At the Calcalist and Migdal Future of Finance conference, Electra Real Estate CEO Amir Yaniv said the company’s business model can withstand higher interest rates because it focuses on operating improvements after buying properties. He said that if rates do not fall, he will accelerate purchases in the company’s fifth fund, calling the situation an opportunity.
Yaniv said Electra Real Estate manages $5 billion of investor capital and $9 billion in assets, including about 35,000 rental housing units in the United States. He said the company ranks 27th among the largest U.S. multifamily firms. Its investors fall into three groups, Israeli institutional investors, foreign institutions mainly from the U.S., East Asia and Gulf states, and qualified private investors.
He said foreign institutional money typically takes about two years of due diligence, but is worth the effort because it is “the big money” and tends to stay if the company performs. Yaniv also said private qualified investors are a rapidly growing segment and now account for 30% of the assets under management. In his words, “the world is going toward the new rich, who are only getting richer.”
Yaniv argued that real estate is the largest slice of alternative investments and said U.S. rental housing is the best place to invest. He said the U.S. rental market totals $7 trillion, about one-third of Americans rent, and most of them live in multifamily housing, especially ages 25 to 35. He described a typical multifamily property as about 300 units with amenities such as a gym and pool.

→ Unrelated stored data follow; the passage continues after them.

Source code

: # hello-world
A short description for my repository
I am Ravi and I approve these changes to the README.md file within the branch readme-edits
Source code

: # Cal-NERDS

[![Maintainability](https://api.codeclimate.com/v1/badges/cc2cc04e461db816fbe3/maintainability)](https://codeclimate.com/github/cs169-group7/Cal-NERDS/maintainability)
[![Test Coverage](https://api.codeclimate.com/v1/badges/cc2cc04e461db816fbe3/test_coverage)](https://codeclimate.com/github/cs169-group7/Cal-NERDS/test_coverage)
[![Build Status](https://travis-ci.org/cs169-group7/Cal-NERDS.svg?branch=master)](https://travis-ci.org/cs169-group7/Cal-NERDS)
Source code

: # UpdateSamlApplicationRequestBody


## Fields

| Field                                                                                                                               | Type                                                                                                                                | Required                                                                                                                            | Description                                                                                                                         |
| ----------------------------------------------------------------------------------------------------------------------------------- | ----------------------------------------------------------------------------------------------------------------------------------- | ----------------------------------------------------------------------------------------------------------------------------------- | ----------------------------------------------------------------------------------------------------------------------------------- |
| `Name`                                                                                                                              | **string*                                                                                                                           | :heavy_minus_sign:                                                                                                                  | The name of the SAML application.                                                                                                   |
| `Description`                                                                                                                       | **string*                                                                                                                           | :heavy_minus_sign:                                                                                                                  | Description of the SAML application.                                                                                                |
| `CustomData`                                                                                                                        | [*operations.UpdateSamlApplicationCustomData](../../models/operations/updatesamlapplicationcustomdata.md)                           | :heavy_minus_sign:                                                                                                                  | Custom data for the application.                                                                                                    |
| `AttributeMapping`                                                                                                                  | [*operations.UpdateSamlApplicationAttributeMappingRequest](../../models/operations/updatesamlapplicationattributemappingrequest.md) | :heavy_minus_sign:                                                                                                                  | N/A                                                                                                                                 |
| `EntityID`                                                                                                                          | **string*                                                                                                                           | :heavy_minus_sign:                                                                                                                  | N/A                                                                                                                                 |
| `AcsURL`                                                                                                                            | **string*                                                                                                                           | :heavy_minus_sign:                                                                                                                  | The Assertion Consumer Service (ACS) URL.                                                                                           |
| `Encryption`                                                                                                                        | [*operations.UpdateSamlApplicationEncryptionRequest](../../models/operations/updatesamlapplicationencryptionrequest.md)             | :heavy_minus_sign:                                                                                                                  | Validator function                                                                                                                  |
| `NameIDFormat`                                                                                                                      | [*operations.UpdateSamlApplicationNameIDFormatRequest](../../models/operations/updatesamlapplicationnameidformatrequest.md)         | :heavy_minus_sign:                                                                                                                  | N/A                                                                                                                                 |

He said the model does not work as well in Israel because land is too expensive, mortgages cost more relative to apartments, and younger people there are less inclined to buy. He said Electra looks for strong locations, mainly in the U.S. Sun Belt, and for upside through underperforming or aging properties. The company buys, renovates, raises rents, cuts expenses, lifts operating profit by tens of percent, and then tries to sell.